Anyway, his chapter on running backs is an etch-onto-your-body all time must read. His two page diagram on the progression of defenses through history a total delight (one page of that is shown below).

Now, one thing I’ll warn you is that Dr Z has a tendency to really love his older football. His hope that somehow the single  wing would reemerge in football was second to none. There is some serious irony in the fact his stroke happened before he could really talk about things like the modern Wildcat. He wasn’t all that fond of modern spread football and all this passing that was happening in the 1980s.

Back to the running back chapter. These two paragraphs set the framework for a great great read.

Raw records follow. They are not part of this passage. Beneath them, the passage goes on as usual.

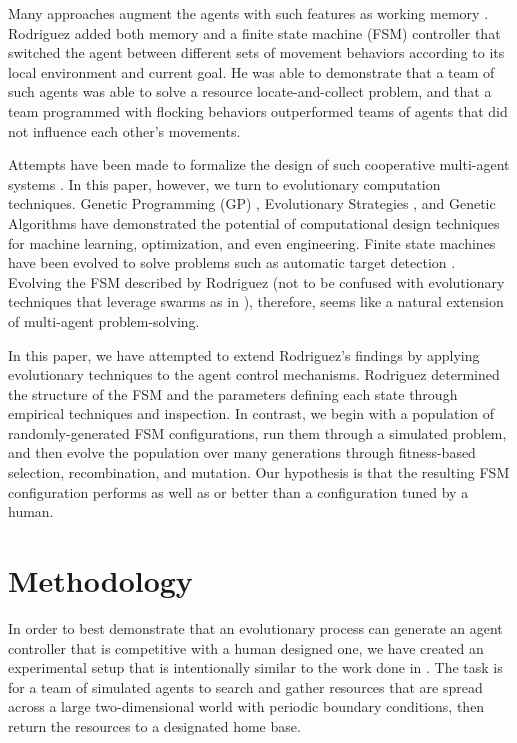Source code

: \documentclass[12pt,journal,compsoc]{IEEEtran}
\begin{document}
Many approaches augment the agents with such features as working memory \cite{winder2012role,hu2003particle}. Rodriguez \cite{rodriguez2004extending} added both memory and a finite state machine (FSM) controller that switched the agent between different sets of movement behaviors according to its local environment and current goal. He was able to demonstrate that a team of such agents was able to solve a resource locate-and-collect problem, and that a team programmed with flocking behaviors outperformed teams of agents that did not influence each other's movements.

Attempts have been made to formalize the design of such cooperative multi-agent systems \cite{mataric1993designing,capera2003amas}. In this paper, however, we turn to evolutionary computation techniques. Genetic Programming (GP) \cite{koza1992genetic}, Evolutionary Strategies \cite{rechenberg1989evolution}, and Genetic Algorithms \cite{goldberg1988genetic} have demonstrated the potential of computational design techniques for machine learning, optimization, and even engineering. Finite state machines have been evolved to solve problems such as automatic target detection \cite{benson2000evolving}. Evolving the FSM described by Rodriguez (not to be confused with evolutionary techniques that leverage swarms as in \cite{wei2002swarm,miranda2005evolutionary}), therefore, seems like a natural extension of multi-agent problem-solving.

In this paper, we have attempted to extend Rodriguez's findings by applying evolutionary techniques to the agent control mechanisms. Rodriguez determined the structure of the FSM and the parameters defining each state through empirical techniques and inspection. In contrast, we begin with a population of randomly-generated FSM configurations, run them through a simulated problem, and then evolve the population over many generations through fitness-based selection, recombination, and mutation. Our hypothesis is that the resulting FSM configuration performs as well as or better than a configuration tuned by a human.

\section{Methodology}

In order to best demonstrate that an evolutionary process can generate an agent controller that is competitive with a human designed one, we have created an experimental setup that is intentionally similar to the work done in \cite{rodriguez2004extending}. The task is for a team of simulated agents to search and gather resources that are spread across a large two-dimensional world with periodic boundary conditions, then return the resources to a designated home base.
\end{document}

They come into pro football all instinct and nerve, without the surgical scars on the knees or the knowledge of what it’s like to get hit by a 230-pound linebacker. They burn brightly, and by the time they’re 30 or so they might still be around, but they’re different players. They know how to pass-block, and they can run their pass routes without making any mistakes; they can block in front of a ballcarrier, and they run just well enough to be considered runners. They dive – and survive.

Running back is a position governed by instinct, and many of the great ballcarriers were never better than they were as freshman pros. It’s the most instinctive position in football, the only one in which a rookie can step in with a total lack of knowledge of everything except running the football, and be a success.

This guy was a great sports writer. I’m not the only one who thinks so. Peter King wrote this homage on the SI site, which, once again, I’d consider a must read.

Before I get too sentimental – his stroke was a crying shame – let’s just say the paperback can be purchased through third parties on Amazon and it’s a beg borrow or steal kind of book for the hard core fan.